I used to be much braver.

This came to my attention last night as I was filling out an application for an apprenticeship with a small nearby farm. They asked me to write about an experience that has shaped my life — kind of a vague, typical question, I know — but it got me thinking about the person I was at 17, when I flew off to the Falkland Islands by myself.

I was part of this alternative curriculum in high school, a sort of crunchy, experiential interdisciplinary experiment we undertook in the basement of a New Jersey private school. While the rest of the school was taking AP classes and reading Catcher in the Rye, we were visiting cemeteries to make up stories about the dead. We spent our science hour sitting alone in the woods, listening for bird calls. When it was time to learn about American history, we hopped on our bikes and rode 10 days to Washington, D.C.

The culmination of this two-year program was to design our own summer research projects, before integrating back into the school’s conventional curriculum senior year. Since we were already paying big bucks to attend this elite school (well, some of us were — my mother worked there, thus granting us free admission) we were given a generous budget. We could go anywhere in the western hemisphere, study anything we wanted, as long as it lasted four to six weeks.

I still can’t believe anyone trusted us to do this. We were 16 and 17. We’d never done anything like this before.

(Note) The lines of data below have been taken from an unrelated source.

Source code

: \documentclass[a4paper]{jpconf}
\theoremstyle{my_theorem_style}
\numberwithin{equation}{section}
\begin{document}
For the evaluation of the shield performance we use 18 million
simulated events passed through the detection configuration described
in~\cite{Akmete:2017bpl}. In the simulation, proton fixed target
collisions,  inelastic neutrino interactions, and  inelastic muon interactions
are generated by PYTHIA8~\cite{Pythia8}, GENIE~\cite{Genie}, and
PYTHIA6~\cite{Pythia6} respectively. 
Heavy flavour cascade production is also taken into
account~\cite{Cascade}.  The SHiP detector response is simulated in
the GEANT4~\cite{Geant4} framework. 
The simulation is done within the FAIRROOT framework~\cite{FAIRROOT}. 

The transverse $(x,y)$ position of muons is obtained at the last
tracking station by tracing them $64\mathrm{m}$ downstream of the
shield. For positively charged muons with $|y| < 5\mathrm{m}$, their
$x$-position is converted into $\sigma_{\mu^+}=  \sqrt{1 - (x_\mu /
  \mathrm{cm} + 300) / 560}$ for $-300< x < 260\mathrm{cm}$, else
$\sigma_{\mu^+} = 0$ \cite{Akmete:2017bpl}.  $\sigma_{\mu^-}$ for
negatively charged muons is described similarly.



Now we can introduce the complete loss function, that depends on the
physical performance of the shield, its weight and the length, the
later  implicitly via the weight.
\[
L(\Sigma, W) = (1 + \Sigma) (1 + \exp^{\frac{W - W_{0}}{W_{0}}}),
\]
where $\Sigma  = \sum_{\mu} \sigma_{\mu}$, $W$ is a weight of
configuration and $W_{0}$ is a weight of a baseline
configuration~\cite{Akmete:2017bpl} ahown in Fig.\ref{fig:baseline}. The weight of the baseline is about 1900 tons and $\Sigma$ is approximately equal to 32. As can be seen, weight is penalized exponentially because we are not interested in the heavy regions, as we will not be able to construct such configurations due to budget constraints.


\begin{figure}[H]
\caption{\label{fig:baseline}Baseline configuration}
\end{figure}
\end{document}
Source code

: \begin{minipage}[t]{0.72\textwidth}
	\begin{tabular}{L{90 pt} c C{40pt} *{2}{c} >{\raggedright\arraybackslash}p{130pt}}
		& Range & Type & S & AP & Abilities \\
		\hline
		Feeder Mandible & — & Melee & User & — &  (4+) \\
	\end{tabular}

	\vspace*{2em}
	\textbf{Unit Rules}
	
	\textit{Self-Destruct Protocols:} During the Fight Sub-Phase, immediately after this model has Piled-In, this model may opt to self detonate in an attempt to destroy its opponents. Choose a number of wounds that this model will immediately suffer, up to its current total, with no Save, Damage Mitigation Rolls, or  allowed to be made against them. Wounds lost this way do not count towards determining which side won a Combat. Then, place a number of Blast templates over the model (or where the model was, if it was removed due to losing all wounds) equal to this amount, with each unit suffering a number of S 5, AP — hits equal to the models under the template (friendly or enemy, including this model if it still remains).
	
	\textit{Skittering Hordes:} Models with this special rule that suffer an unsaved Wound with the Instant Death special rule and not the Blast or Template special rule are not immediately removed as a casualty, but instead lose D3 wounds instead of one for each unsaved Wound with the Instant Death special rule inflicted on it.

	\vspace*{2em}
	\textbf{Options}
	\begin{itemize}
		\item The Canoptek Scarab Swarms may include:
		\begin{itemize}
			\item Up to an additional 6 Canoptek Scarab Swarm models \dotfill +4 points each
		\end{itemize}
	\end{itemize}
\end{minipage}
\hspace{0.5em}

Our teachers gave us an hour at the end of every day that year to make plans. All 22 of us sat around a big table together, sending out e-mails to strangers, making calls all over the world. We were going to Alaska, Oklahoma, Peru, Haiti.

I wanted to go as far away as I possibly could. Distance was paramount. I didn’t just want to travel, I wanted to see the underside of the world. So I picked the Falkland Islands, that smattering of wind-swept rocks in the South Atlantic the English once went to war for.

My plan was to study the rural education system, spend six weeks shadowing a handful of fearless women — mostly Australians and New Zealanders — on their excursions as traveling teachers. Together we’d fly from settlement to settlement, living with and tutoring one or two students for two weeks at a time.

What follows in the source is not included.